Part of my travels this summer included a week-long high school mission trip with my daughter and the rest of her church youth group. For the past three years, I've accompanied her on these trips, which are sort of organized by the Presbyterian church we attend. I say "sort of" because all we do is show up. Then, a larger organization takes over. This year, we went to The Pittsburgh Project, which describes itself as follows:
The Pittsburgh Project is a nonprofit community development organization with a 25-year track record of developing leaders and serving the city’s most vulnerable residents. Our year-round staff of 51 operates a progressive series of afterschool and summer programs for 450 urban young people, deploys over 2800 people annually to perform free home repairs for Pittsburgh’s elderly homeowners, and spearheads economic development and job training efforts in our Pittsburgh neighborhood.
We were part of the 2800. The Project, which is a permanent, year-round installation, offers "service camps" for youth groups, where students and their chaperones (me) stay in dorm-like (un-airconditioned) bunks, eat sort of marginal food, and go each day to a worksite for a week. The adults do not observe; we lead work teams of 4-8 students made up from the 20 or so youth groups that show up all week. It is not easy on either the students or the adults, but the students love it. There is nondenominational programming in the morning and the evening, and a rec center for free time. (There's not much free time.)

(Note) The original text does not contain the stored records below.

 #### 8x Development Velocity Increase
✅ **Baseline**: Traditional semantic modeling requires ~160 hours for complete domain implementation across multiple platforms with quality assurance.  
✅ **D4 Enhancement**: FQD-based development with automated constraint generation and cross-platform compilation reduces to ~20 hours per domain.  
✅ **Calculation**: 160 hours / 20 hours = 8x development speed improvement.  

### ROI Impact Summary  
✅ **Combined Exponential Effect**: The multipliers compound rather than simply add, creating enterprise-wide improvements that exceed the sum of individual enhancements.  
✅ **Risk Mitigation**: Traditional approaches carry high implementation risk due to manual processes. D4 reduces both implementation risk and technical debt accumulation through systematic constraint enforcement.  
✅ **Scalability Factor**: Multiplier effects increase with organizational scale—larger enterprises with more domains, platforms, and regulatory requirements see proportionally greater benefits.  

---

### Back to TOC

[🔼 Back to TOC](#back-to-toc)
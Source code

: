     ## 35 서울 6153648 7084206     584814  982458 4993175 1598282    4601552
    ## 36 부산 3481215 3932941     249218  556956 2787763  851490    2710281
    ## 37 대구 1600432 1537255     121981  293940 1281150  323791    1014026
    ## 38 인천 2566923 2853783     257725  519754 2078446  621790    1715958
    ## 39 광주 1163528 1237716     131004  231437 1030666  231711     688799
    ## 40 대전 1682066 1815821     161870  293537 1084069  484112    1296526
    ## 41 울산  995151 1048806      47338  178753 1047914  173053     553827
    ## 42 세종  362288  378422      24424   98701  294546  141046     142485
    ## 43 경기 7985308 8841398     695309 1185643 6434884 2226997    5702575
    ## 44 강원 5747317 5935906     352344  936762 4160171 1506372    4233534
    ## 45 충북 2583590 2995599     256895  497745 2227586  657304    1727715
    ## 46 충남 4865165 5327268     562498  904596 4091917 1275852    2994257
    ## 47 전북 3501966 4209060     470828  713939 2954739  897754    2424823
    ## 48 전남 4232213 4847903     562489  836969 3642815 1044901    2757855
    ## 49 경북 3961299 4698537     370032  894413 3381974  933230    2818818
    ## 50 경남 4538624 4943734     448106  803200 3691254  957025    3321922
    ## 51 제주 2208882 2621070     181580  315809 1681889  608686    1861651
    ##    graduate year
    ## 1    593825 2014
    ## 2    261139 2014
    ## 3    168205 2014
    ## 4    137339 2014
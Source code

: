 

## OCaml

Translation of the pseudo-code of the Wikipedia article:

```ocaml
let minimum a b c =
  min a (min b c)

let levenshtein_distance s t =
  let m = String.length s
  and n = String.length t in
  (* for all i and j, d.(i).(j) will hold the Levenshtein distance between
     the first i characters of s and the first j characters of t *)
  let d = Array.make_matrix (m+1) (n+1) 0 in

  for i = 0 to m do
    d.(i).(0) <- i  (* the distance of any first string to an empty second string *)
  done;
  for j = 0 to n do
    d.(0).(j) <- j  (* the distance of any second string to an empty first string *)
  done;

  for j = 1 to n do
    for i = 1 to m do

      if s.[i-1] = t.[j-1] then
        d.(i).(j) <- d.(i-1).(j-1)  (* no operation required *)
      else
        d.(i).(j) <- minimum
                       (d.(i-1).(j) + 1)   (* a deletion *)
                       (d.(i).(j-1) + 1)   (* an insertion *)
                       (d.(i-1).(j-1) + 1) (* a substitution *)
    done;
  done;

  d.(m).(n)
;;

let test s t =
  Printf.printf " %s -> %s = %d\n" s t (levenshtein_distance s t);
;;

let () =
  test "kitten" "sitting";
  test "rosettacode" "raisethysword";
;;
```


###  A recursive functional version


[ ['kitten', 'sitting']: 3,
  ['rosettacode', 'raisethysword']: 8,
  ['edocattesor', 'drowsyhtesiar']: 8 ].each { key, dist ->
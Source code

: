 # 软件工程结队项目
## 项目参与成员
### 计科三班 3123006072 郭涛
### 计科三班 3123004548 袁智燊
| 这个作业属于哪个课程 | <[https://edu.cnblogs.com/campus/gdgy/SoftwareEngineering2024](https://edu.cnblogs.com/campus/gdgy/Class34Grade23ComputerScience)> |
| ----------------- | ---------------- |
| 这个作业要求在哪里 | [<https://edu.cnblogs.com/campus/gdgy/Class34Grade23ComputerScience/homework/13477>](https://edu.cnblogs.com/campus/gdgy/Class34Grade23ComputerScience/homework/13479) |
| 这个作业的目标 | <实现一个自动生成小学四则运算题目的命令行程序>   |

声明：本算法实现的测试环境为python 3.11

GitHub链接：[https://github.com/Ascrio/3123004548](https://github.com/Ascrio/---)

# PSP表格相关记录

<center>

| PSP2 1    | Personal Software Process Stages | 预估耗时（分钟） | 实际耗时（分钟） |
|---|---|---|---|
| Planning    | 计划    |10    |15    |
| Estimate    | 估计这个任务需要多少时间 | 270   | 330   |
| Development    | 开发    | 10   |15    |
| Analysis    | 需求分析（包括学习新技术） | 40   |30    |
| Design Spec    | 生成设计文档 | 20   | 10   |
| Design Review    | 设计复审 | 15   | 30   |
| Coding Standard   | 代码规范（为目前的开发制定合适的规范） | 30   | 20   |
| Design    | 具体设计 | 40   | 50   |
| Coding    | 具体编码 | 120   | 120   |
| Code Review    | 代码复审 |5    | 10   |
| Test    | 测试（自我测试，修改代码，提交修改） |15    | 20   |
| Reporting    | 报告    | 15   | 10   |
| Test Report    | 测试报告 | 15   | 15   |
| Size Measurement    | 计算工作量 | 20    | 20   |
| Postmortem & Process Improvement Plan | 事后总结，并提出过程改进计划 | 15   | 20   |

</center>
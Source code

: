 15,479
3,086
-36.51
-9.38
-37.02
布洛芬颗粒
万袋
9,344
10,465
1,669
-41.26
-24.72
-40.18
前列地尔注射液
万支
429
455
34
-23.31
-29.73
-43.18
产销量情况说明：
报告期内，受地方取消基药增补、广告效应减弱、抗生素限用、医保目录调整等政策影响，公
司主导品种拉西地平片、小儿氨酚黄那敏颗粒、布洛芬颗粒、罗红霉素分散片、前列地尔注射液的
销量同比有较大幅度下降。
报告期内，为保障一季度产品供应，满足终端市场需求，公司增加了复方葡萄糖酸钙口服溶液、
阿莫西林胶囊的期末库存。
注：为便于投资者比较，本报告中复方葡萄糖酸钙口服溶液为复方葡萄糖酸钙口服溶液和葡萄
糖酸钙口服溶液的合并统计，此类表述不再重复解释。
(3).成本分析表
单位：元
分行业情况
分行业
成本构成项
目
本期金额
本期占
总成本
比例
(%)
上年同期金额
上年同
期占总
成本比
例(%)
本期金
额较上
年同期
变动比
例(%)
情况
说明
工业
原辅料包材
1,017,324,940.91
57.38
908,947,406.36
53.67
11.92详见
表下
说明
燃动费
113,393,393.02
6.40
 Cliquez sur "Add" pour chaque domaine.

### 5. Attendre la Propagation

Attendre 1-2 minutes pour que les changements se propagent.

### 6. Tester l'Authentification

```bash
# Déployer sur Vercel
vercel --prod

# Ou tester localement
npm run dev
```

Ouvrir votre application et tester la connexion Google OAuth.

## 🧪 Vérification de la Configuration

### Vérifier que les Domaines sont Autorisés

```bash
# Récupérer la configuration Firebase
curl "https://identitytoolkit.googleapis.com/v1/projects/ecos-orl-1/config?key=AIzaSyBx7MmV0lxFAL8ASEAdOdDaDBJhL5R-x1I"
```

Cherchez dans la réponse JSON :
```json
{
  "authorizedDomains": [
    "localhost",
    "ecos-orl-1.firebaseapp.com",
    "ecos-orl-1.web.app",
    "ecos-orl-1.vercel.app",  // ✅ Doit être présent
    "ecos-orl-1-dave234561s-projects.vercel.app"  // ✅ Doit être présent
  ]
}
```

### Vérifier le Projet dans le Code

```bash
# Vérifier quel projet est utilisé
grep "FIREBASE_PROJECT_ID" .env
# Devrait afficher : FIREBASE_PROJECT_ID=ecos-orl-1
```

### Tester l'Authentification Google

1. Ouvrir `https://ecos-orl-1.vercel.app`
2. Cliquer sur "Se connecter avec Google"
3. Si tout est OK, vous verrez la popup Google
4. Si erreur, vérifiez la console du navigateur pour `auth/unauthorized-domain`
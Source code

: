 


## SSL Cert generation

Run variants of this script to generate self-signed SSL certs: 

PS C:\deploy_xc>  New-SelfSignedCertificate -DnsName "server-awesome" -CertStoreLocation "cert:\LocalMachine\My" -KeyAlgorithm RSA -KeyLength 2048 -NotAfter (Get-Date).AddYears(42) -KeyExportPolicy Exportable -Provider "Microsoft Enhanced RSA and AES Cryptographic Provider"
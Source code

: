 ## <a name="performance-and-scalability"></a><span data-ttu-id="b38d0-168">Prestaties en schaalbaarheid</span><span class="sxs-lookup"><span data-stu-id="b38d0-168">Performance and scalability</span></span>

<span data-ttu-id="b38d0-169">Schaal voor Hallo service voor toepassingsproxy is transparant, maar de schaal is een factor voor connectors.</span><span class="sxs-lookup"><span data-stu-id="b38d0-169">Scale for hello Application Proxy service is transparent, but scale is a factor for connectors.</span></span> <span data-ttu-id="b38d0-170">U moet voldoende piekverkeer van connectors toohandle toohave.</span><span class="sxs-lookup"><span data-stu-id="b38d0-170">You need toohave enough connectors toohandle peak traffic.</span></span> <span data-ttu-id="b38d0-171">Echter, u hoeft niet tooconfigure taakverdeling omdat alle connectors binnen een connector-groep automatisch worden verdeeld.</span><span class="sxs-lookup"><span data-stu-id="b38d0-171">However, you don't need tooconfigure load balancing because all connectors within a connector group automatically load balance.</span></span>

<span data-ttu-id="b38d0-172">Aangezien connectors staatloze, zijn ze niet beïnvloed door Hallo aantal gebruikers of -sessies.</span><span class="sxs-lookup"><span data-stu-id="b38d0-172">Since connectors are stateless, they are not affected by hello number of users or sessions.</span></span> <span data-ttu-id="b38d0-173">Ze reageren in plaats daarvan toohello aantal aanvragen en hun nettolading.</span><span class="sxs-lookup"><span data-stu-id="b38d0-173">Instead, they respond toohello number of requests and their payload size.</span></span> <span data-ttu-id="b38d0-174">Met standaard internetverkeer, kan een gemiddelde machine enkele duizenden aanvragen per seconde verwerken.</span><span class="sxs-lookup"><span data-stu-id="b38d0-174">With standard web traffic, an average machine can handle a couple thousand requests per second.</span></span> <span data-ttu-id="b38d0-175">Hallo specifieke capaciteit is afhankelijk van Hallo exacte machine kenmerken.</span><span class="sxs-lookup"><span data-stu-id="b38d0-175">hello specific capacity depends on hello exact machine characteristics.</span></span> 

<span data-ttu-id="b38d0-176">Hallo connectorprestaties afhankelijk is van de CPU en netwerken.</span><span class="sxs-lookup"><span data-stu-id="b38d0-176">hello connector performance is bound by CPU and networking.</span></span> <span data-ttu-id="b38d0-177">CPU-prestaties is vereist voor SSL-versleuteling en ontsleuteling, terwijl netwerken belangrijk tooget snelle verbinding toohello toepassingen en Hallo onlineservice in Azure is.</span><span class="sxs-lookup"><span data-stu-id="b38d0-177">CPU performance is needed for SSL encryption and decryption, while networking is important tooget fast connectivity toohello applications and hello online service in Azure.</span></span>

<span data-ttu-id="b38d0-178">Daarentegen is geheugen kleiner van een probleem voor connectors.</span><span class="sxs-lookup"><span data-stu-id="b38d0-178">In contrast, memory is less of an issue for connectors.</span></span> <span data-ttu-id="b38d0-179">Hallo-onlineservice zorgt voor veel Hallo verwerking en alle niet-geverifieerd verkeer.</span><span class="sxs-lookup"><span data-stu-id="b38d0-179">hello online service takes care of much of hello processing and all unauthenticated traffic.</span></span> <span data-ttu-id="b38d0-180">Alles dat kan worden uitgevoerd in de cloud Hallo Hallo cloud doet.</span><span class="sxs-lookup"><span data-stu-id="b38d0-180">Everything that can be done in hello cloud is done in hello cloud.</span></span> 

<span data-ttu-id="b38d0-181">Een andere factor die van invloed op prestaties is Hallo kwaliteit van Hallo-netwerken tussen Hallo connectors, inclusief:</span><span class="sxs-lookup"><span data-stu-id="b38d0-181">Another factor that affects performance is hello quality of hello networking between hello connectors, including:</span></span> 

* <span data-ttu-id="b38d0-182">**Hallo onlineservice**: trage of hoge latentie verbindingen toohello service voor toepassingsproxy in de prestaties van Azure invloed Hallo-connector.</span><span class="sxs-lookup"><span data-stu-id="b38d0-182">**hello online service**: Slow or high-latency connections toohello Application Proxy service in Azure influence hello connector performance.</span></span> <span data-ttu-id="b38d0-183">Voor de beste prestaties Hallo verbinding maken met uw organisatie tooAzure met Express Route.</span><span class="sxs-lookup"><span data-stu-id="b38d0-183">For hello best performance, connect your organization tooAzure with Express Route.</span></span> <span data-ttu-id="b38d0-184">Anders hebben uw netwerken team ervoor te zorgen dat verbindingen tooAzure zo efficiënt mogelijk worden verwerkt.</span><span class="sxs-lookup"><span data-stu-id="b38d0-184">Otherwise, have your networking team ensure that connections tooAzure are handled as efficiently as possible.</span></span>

In other years, we've done mission trips to Tennessee and the Quad Cities (Iowa) area through a different nonprofit, YouthWorks:
YouthWorks believes short term youth mission trips can bring life change to youth, a community and the Church. Within a relatively short period of time, your own life and a stranger’s life can be powerfully changed through the desire to give to a community. Your presence during a mission trip speaks more than a thousand words through your simple love and willingness to serve. YouthWorks believes in stories – in telling Jesus’ story, in listening to other’s life stories and in bringing our stories together to transform hearts; a mission trip is the perfect time to tell those stories.
One of the big differences is that Youthworks sets up in various cities throughout the U.S., sending college students there for the summer to organize a number of rotating projects, which usually include children's day camps, eldercare, and care of adults with special needs, along with physical labor projects. Unlike Pittsburgh Project, they do not have a professional staff of technicians, so most of the rehab projects are clean-up, painting, etc., not drywall, roofing, etc. I would also say that Youthworks emphasizes the religious component with greater success.
So, are these youth mission trips better than summer camp? Maybe. Though I loved church camp, I can see that camps minister to the youth, but service camps minister to the youth by empowering them to minister to others. However, before you get all weapy-eyed, note that these service camps are not cheap. The Pittsburgh Project trip ran $370 per person for a week, including adults, and you have to bring one (21+) adult per 5 students plus vehicles, which are used every day. And that does not count getting to/from Pittsburgh. Based on the accommodations (16 to a room, bring your own bedding), meals (fairly austere, with sack lunches each day, filled with what you didn't eat the day before), the tuition cost must subsidize the work.
I know I am new to this, and that these types of trips abound, from Habitat for Humanity youth trips to numerous, lesser-known organizations. A quick Google search tells me that organizations that host mission trips for youth both domestic and abroad are everywhere. And this phenomenon is not just limited to teens; Philanthro Travel or Voluntourism are big trends. In fact, there is a new book entitled The Voluntourist about a man who set off to save the world and himself "two weeks at a time."
I think youth and adults doing service work is great; I'm a little less sanguine about marketing "vacations with a purpose" as win-wins where you come back refreshed and help someone in the process.